TASK DETAILS: Give each record below again, without a single difference.
####################
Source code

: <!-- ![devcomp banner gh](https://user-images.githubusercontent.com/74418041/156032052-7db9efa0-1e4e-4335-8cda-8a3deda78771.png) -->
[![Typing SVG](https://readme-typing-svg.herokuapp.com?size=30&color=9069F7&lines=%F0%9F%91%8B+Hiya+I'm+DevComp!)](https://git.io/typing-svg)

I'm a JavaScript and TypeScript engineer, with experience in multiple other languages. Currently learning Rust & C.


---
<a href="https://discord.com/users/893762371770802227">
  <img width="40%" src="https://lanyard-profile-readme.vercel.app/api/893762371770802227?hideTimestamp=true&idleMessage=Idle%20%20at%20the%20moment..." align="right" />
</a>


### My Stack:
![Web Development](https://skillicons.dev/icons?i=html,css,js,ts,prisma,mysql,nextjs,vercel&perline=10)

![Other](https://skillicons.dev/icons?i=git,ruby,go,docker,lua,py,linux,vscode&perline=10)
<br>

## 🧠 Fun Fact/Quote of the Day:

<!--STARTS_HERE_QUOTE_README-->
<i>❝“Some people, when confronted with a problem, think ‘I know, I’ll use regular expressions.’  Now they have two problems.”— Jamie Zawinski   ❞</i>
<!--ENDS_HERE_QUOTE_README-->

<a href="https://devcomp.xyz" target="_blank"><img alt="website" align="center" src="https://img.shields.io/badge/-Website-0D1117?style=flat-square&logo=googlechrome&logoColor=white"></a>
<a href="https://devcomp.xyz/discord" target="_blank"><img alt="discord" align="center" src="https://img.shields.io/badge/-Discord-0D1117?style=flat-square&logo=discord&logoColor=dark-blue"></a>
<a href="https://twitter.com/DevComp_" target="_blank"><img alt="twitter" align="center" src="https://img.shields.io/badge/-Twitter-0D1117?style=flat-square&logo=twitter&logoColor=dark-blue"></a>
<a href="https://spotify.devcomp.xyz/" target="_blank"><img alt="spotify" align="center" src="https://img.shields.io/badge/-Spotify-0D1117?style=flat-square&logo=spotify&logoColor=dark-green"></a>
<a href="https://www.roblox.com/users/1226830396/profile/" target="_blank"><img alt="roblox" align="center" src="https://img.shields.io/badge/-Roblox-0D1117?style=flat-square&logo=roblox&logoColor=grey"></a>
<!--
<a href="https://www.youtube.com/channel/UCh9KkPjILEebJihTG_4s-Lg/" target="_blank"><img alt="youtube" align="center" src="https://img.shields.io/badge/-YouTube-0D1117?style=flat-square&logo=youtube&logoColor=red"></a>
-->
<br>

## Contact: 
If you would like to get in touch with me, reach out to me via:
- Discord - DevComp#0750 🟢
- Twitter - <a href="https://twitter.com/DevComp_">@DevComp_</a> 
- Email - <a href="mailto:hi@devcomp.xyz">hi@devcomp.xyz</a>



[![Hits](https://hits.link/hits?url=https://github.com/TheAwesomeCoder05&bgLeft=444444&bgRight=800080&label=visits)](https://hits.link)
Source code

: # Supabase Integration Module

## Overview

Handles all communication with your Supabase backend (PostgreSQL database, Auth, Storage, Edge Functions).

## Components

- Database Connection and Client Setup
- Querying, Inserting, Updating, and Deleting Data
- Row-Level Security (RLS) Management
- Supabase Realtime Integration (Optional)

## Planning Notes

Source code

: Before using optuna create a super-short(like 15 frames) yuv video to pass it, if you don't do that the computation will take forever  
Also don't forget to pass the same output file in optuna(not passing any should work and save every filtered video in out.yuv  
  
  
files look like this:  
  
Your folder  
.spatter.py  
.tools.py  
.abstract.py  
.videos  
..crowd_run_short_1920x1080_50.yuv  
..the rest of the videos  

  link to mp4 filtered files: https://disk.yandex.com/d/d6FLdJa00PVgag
####################
RESPONSE AREA:
Source code

: <!-- ![devcomp banner gh](https://user-images.githubusercontent.com/74418041/156032052-7db9efa0-1e4e-4335-8cda-8a3deda78771.png) -->
[![Typing SVG](https://readme-typing-svg.herokuapp.com?size=30&color=9069F7&lines=%F0%9F%91%8B+Hiya+I'm+DevComp!)](https://git.io/typing-svg)

I'm a JavaScript and TypeScript engineer, with experience in multiple other languages. Currently learning Rust & C.


---
<a href="https://discord.com/users/893762371770802227">
  <img width="40%" src="https://lanyard-profile-readme.vercel.app/api/893762371770802227?hideTimestamp=true&idleMessage=Idle%20%20at%20the%20moment..." align="right" />
</a>


### My Stack:
![Web Development](https://skillicons.dev/icons?i=html,css,js,ts,prisma,mysql,nextjs,vercel&perline=10)

![Other](https://skillicons.dev/icons?i=git,ruby,go,docker,lua,py,linux,vscode&perline=10)
<br>

## 🧠 Fun Fact/Quote of the Day:

<!--STARTS_HERE_QUOTE_README-->
<i>❝“Some people, when confronted with a problem, think ‘I know, I’ll use regular expressions.’  Now they have two problems.”— Jamie Zawinski   ❞</i>
<!--ENDS_HERE_QUOTE_README-->

<a href="https://devcomp.xyz" target="_blank"><img alt="website" align="center" src="https://img.shields.io/badge/-Website-0D1117?style=flat-square&logo=googlechrome&logoColor=white"></a>
<a href="https://devcomp.xyz/discord" target="_blank"><img alt="discord" align="center" src="https://img.shields.io/badge/-Discord-0D1117?style=flat-square&logo=discord&logoColor=dark-blue"></a>
<a href="https://twitter.com/DevComp_" target="_blank"><img alt="twitter" align="center" src="https://img.shields.io/badge/-Twitter-0D1117?style=flat-square&logo=twitter&logoColor=dark-blue"></a>
<a href="https://spotify.devcomp.xyz/" target="_blank"><img alt="spotify" align="center" src="https://img.shields.io/badge/-Spotify-0D1117?style=flat-square&logo=spotify&logoColor=dark-green"></a>
<a href="https://www.roblox.com/users/1226830396/profile/" target="_blank"><img alt="roblox" align="center" src="https://img.shields.io/badge/-Roblox-0D1117?style=flat-square&logo=roblox&logoColor=grey"></a>
<!--
<a href="https://www.youtube.com/channel/UCh9KkPjILEebJihTG_4s-Lg/" target="_blank"><img alt="youtube" align="center" src="https://img.shields.io/badge/-YouTube-0D1117?style=flat-square&logo=youtube&logoColor=red"></a>
-->
<br>

## Contact: 
If you would like to get in touch with me, reach out to me via:
- Discord - DevComp#0750 🟢
- Twitter - <a href="https://twitter.com/DevComp_">@DevComp_</a> 
- Email - <a href="mailto:hi@devcomp.xyz">hi@devcomp.xyz</a>



[![Hits](https://hits.link/hits?url=https://github.com/TheAwesomeCoder05&bgLeft=444444&bgRight=800080&label=visits)](https://hits.link)
Source code

: # Supabase Integration Module

## Overview

Handles all communication with your Supabase backend (PostgreSQL database, Auth, Storage, Edge Functions).

## Components

- Database Connection and Client Setup
- Querying, Inserting, Updating, and Deleting Data
- Row-Level Security (RLS) Management
- Supabase Realtime Integration (Optional)

## Planning Notes

Source code

: Before using optuna create a super-short(like 15 frames) yuv video to pass it, if you don't do that the computation will take forever  
Also don't forget to pass the same output file in optuna(not passing any should work and save every filtered video in out.yuv  
  
  
files look like this:  
  
Your folder  
.spatter.py  
.tools.py  
.abstract.py  
.videos  
..crowd_run_short_1920x1080_50.yuv  
..the rest of the videos  

  link to mp4 filtered files: https://disk.yandex.com/d/d6FLdJa00PVgag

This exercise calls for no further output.